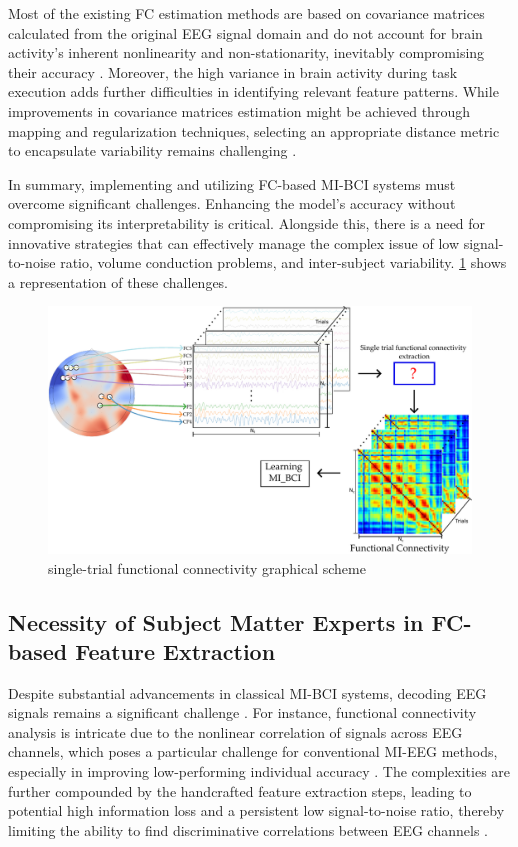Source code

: Most of the existing FC estimation methods are based on covariance matrices calculated from the original EEG signal domain and do not account for brain activity's inherent nonlinearity and non-stationarity, inevitably compromising their accuracy \cite{miladinovic2021effect}. Moreover, the high variance in brain activity during task execution adds further difficulties in identifying relevant feature patterns. While improvements in covariance matrices estimation might be achieved through mapping and regularization techniques, selecting an appropriate distance metric to encapsulate variability remains challenging \cite{wang2020diverse,congedo2017fixed}.

In summary, implementing and utilizing FC-based MI-BCI systems must overcome significant challenges. Enhancing the model's accuracy without compromising its interpretability is critical. Alongside this, there is a need for innovative strategies that can effectively manage the complex issue of low signal-to-noise ratio, volume conduction problems, and inter-subject variability. \cref{fig:problem_1} shows a representation of these challenges.

\begin{figure}[!h]
    \centering
    \includegraphics[width=0.9\linewidth]{Figures/Objective_1/problem1.pdf}
    \caption{single-trial functional connectivity graphical scheme}\label{fig:problem_1}
\end{figure}

\subsection{Necessity of Subject Matter Experts in FC-based Feature Extraction}

Despite substantial advancements in classical MI-BCI systems, decoding EEG signals remains a significant challenge \cite{rashid2020current}. For instance, functional connectivity analysis is intricate due to the nonlinear correlation of signals across EEG channels, which poses a particular challenge for conventional MI-EEG methods, especially in improving low-performing individual accuracy \cite{ismail2020graph,wang2020diverse,congedo2017fixed}. The complexities are further compounded by the handcrafted feature extraction steps, leading to potential high information loss and a persistent low signal-to-noise ratio, thereby limiting the ability to find discriminative correlations between EEG channels \cite{altaheri2023deep}.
+++
Work instructions:
Copy out all the records exactly as they read, and omit the pictures.

Solution for this problem:
Source code

: Most of the existing FC estimation methods are based on covariance matrices calculated from the original EEG signal domain and do not account for brain activity's inherent nonlinearity and non-stationarity, inevitably compromising their accuracy \cite{miladinovic2021effect}. Moreover, the high variance in brain activity during task execution adds further difficulties in identifying relevant feature patterns. While improvements in covariance matrices estimation might be achieved through mapping and regularization techniques, selecting an appropriate distance metric to encapsulate variability remains challenging \cite{wang2020diverse,congedo2017fixed}.

In summary, implementing and utilizing FC-based MI-BCI systems must overcome significant challenges. Enhancing the model's accuracy without compromising its interpretability is critical. Alongside this, there is a need for innovative strategies that can effectively manage the complex issue of low signal-to-noise ratio, volume conduction problems, and inter-subject variability. \cref{fig:problem_1} shows a representation of these challenges.

\begin{figure}[!h]
    \centering
    \includegraphics[width=0.9\linewidth]{Figures/Objective_1/problem1.pdf}
    \caption{single-trial functional connectivity graphical scheme}\label{fig:problem_1}
\end{figure}

\subsection{Necessity of Subject Matter Experts in FC-based Feature Extraction}

Despite substantial advancements in classical MI-BCI systems, decoding EEG signals remains a significant challenge \cite{rashid2020current}. For instance, functional connectivity analysis is intricate due to the nonlinear correlation of signals across EEG channels, which poses a particular challenge for conventional MI-EEG methods, especially in improving low-performing individual accuracy \cite{ismail2020graph,wang2020diverse,congedo2017fixed}. The complexities are further compounded by the handcrafted feature extraction steps, leading to potential high information loss and a persistent low signal-to-noise ratio, thereby limiting the ability to find discriminative correlations between EEG channels \cite{altaheri2023deep}.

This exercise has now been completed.